● Task objective:
Whenever a line below includes the word "been", copy that line.

● Records for processing:
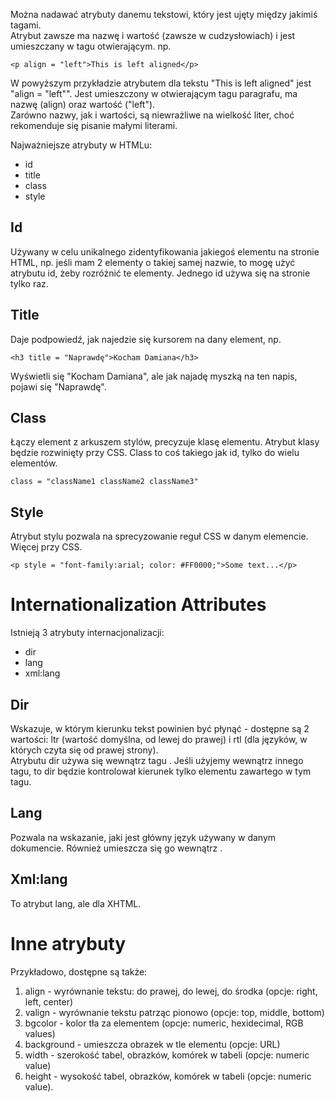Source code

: Można nadawać atrybuty danemu tekstowi, który jest ujęty między jakimiś tagami.  
Atrybut zawsze ma nazwę i wartość (zawsze w cudzysłowiach) i jest umieszczany w tagu otwierającym. np.  
  
```
<p align = "left">This is left aligned</p>
```

W powyższym przykładzie atrybutem dla tekstu "This is left aligned" jest "align = "left"".  Jest umieszczony w otwierającym tagu paragrafu, ma nazwę (align) oraz wartość ("left").  
Zarówno nazwy, jak i wartości, są niewrażliwe na wielkość liter, choć rekomenduje się pisanie małymi literami.  
  
Najważniejsze atrybuty w HTMLu:  
- id  
- title  
- class  
- style  
  
## Id  
Używany w celu unikalnego zidentyfikowania jakiegoś elementu na stronie HTML, np. jeśli mam 2 elementy o takiej samej nazwie, to mogę użyć atrybutu id, żeby rozróżnić te elementy. Jednego id używa się na stronie tylko raz.  
  
## Title  
Daje podpowiedź, jak najedzie się kursorem na dany element, np.  
```
<h3 title = "Naprawdę">Kocham Damiana</h3>
```
Wyświetli się "Kocham Damiana", ale jak najadę myszką na ten napis, pojawi się "Naprawdę".  
  
## Class  
Łączy element z arkuszem stylów, precyzuje klasę elementu. Atrybut klasy będzie rozwinięty przy CSS. Class to coś takiego jak id, tylko do wielu elementów.  
```
class = "className1 className2 className3"
```  
  
## Style  
Atrybut stylu pozwala na sprecyzowanie reguł CSS w danym elemencie. Więcej przy CSS.  
```
<p style = "font-family:arial; color: #FF0000;">Some text...</p>
```
  
# Internationalization Attributes  
Istnieją 3 atrybuty internacjonalizacji:  
- dir  
- lang  
- xml:lang  
  
## Dir  
Wskazuje, w którym kierunku tekst powinien być płynąć - dostępne są 2 wartości: ltr (wartość domyślna, od lewej do prawej) i rtl (dla języków, w których czyta się od prawej strony).  
Atrybutu dir używa się wewnątrz tagu <html>. Jeśli użyjemy wewnątrz innego tagu, to dir będzie kontrolował kierunek tylko elementu zawartego w tym tagu.  
  
## Lang  
Pozwala na wskazanie, jaki jest główny język używany w danym dokumencie. Również umieszcza się go wewnątrz <html>.  
  
## Xml:lang  
To atrybut lang, ale dla XHTML.  
  
# Inne atrybuty  
Przykładowo, dostępne są także:  
1. align - wyrównanie tekstu: do prawej, do lewej, do środka (opcje: right, left, center)  
2. valign - wyrównanie tekstu patrząc pionowo (opcje: top, middle, bottom)  
3. bgcolor - kolor tła za elementem (opcje: numeric, hexidecimal, RGB values)  
4. background - umieszcza obrazek w tle elementu (opcje: URL)  
5. width - szerokość tabel, obrazków, komórek w tabeli (opcje: numeric value)  
6. height - wysokość tabel, obrazków, komórek w tabeli (opcje: numeric value).
  
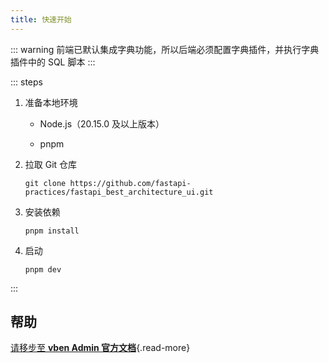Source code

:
 ```yaml
---
title: 快速开始
---
```


::: warning
前端已默认集成字典功能，所以后端必须配置字典插件，并执行字典插件中的 SQL 脚本
:::

::: steps

1. 准备本地环境

    - Node.js（20.15.0 及以上版本）
    - <p>pnpm</p>

2. 拉取 Git 仓库

   ```shell
   git clone https://github.com/fastapi-practices/fastapi_best_architecture_ui.git
   ```

3. 安装依赖

   ```shell
   pnpm install
   ```

4. 启动

   ```shell
   pnpm dev
   ```

:::

## 帮助

[请移步至 **vben Admin 官方文档**](https://doc.vben.pro/){.read-more}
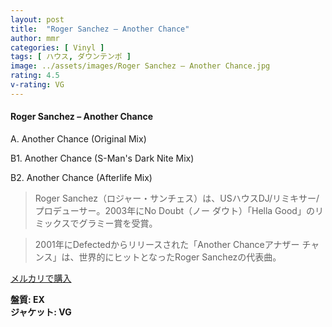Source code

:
 ```yaml
---
layout: post
title:  "Roger Sanchez – Another Chance"
author: mmr
categories: [ Vinyl ]
tags: [ ハウス, ダウンテンポ ]
image: ../assets/images/Roger Sanchez – Another Chance.jpg
rating: 4.5
v-rating: VG
---
```


#### Roger Sanchez – Another Chance

A. Another Chance (Original Mix)

B1. Another Chance (S-Man's Dark Nite Mix)

B2. Another Chance (Afterlife Mix)

> Roger Sanchez（ロジャー・サンチェス）は、USハウスDJ/リミキサー/プロデューサー。2003年にNo Doubt（ノー ダウト）「Hella Good」のリミックスでグラミー賞を受賞。

> 2001年にDefectedからリリースされた「Another Chanceアナザー チャンス」は、世界的にヒットとなったRoger Sanchezの代表曲。


[メルカリで購入](https://jp.mercari.com/item/m78518040318)

<div class="mt-4 mb-4 d-flex align-items-center">
<strong class="mr-1">盤質: EX</strong>
</div>
<div class="mt-4 mb-4 d-flex align-items-center">
<strong class="mr-1">ジャケット: VG</strong>
</div>
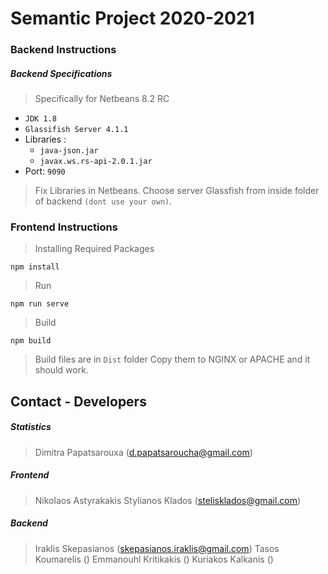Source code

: # Semantic Project 2020-2021

### Backend Instructions

##### Backend Specifications 
> Specifically for Netbeans 8.2 RC

- `JDK 1.8`
- `Glassifish Server 4.1.1`
- Libraries :
	- `java-json.jar`
	- `javax.ws.rs-api-2.0.1.jar`
- Port: `9090`

> Fix Libraries in Netbeans.
> Choose server Glassfish from inside folder of backend `(dont use your own)`.
> 

### Frontend Instructions 

> Installing Required Packages
```
npm install
```
> Run
```
npm run serve
```

> Build
```
npm build
```
> Build files are in `Dist` folder
> Copy them to NGINX or APACHE and it should work.




## Contact - Developers 

##### Statistics

> Dimitra Papatsarouxa (d.papatsaroucha@gmail.com)

##### Frontend

> Nikolaos Astyrakakis
> Stylianos Klados (stelisklados@gmail.com)

##### Backend

> 	Iraklis Skepasianos (skepasianos.iraklis@gmail.com)
> 	Tasos Koumarelis ()
> 	Emmanouhl Kritikakis ()
> 	Kuriakos Kalkanis ()
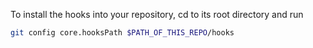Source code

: To install the hooks into your repository, cd to its root directory and run
```bash
git config core.hooksPath $PATH_OF_THIS_REPO/hooks
```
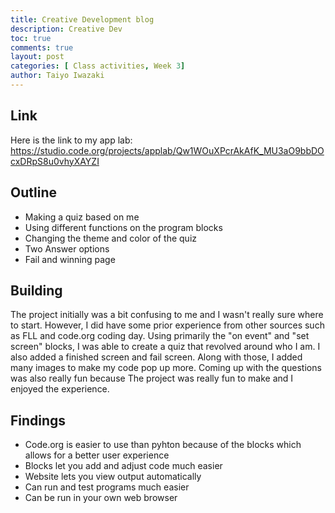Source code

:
```yaml
---
title: Creative Development blog
description: Creative Dev
toc: true
comments: true
layout: post
categories: [ Class activities, Week 3]
author: Taiyo Iwazaki
---
```


## Link
Here is the link to my app lab: <https://studio.code.org/projects/applab/Qw1WOuXPcrAkAfK_MU3aO9bbDOcxDRpS8u0vhyXAYZI>

## Outline
- Making a quiz based on me
- Using different functions on the program blocks
- Changing the theme and color of the quiz
- Two Answer options
- Fail and winning page

## Building
The project initially was a bit confusing to me and I wasn't really sure where to start. However, I did have some prior experience from other sources such as FLL and code.org coding day. Using primarily the "on event" and "set screen" blocks, I was able to create a quiz that revolved around who I am. I also added a finished screen and fail screen. Along with those, I added many images to make my code pop up more. Coming up with the questions was also really fun because The project was really fun to make and I enjoyed the experience. 

## Findings
- Code.org is easier to use than pyhton because of the blocks which allows for a better user experience
- Blocks let you add and adjust code much easier
- Website lets you view output automatically
- Can run and test programs much easier
- Can be run in your own web browser











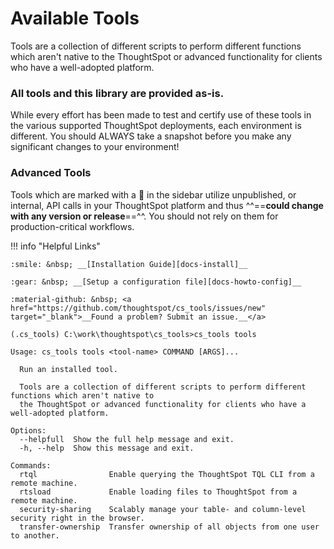 # Available Tools

Tools are a collection of different scripts to perform different functions which aren't
native to the ThoughtSpot or advanced functionality for clients who have a well-adopted
platform.

### __All tools and this library are provided as-is.__

While every effort has been made to test and certify use of these tools in the various
supported ThoughtSpot deployments, each environment is different. You should ALWAYS take
a snapshot before you make any significant changes to your environment!

### Advanced Tools

Tools which are marked with a :see_no_evil: in the sidebar utilize unpublished, or
internal, API calls in your ThoughtSpot platform and thus ^^==__could change with any
version or release__==^^. You should not rely on them for production-critical workflows.

!!! info "Helpful Links"

    :smile: &nbsp; __[Installation Guide][docs-install]__

    :gear: &nbsp; __[Setup a configuration file][docs-howto-config]__

    :material-github: &nbsp; <a href="https://github.com/thoughtspot/cs_tools/issues/new" target="_blank">__Found a problem? Submit an issue.__</a>

```console
(.cs_tools) C:\work\thoughtspot\cs_tools>cs_tools tools

Usage: cs_tools tools <tool-name> COMMAND [ARGS]...

  Run an installed tool.

  Tools are a collection of different scripts to perform different functions which aren't native to
  the ThoughtSpot or advanced functionality for clients who have a well-adopted platform.

Options:
  --helpfull  Show the full help message and exit.
  -h, --help  Show this message and exit.

Commands:
  rtql                Enable querying the ThoughtSpot TQL CLI from a remote machine.
  rtsload             Enable loading files to ThoughtSpot from a remote machine.
  security-sharing    Scalably manage your table- and column-level security right in the browser.
  transfer-ownership  Transfer ownership of all objects from one user to another.
```

[docs-install]: ../../how-to/install-upgrade-cs-tools
[docs-howto-config]: ../../how-to/configuration-file
[gh-issue]: https://github.com/thoughtspot/cs_tools/issues/new
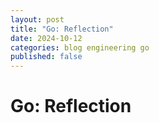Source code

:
 ```yaml
---
layout: post
title: "Go: Reflection"
date: 2024-10-12
categories: blog engineering go
published: false
---
```


# Go: Reflection
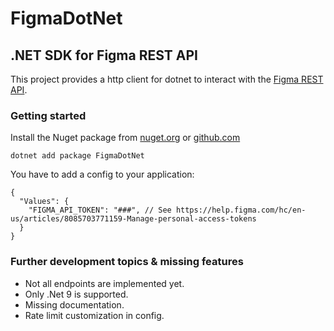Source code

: # FigmaDotNet
## .NET SDK for Figma REST API

This project provides a http client for dotnet to interact with the [Figma REST API](https://www.figma.com/developers/api).

### Getting started

Install the Nuget package from [nuget.org](https://www.nuget.org/packages/FigmaDotNet/) or [github.com](https://github.com/Hirnspin/FigmaDotNet/pkgs/nuget/FigmaDotNet)

```
dotnet add package FigmaDotNet
```

You have to add a config to your application:

```
{
  "Values": {
    "FIGMA_API_TOKEN": "###", // See https://help.figma.com/hc/en-us/articles/8085703771159-Manage-personal-access-tokens
  }
}
```

### Further development topics & missing features

- Not all endpoints are implemented yet.
- Only .Net 9 is supported.
- Missing documentation.
- Rate limit customization in config.
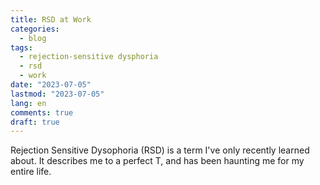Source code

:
 ```yaml
---
title: RSD at Work
categories:
  - blog
tags:
  - rejection-sensitive dysphoria
  - rsd
  - work
date: "2023-07-05"
lastmod: "2023-07-05"
lang: en
comments: true
draft: true
---
```


Rejection Sensitive Dysophoria (RSD) is a term I've only recently learned about. It describes me to a perfect T, and has been haunting me for my entire life.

● Task result:
While every effort has been made to test and certify use of these tools in the various
Rejection Sensitive Dysophoria (RSD) is a term I've only recently learned about. It describes me to a perfect T, and has been haunting me for my entire life.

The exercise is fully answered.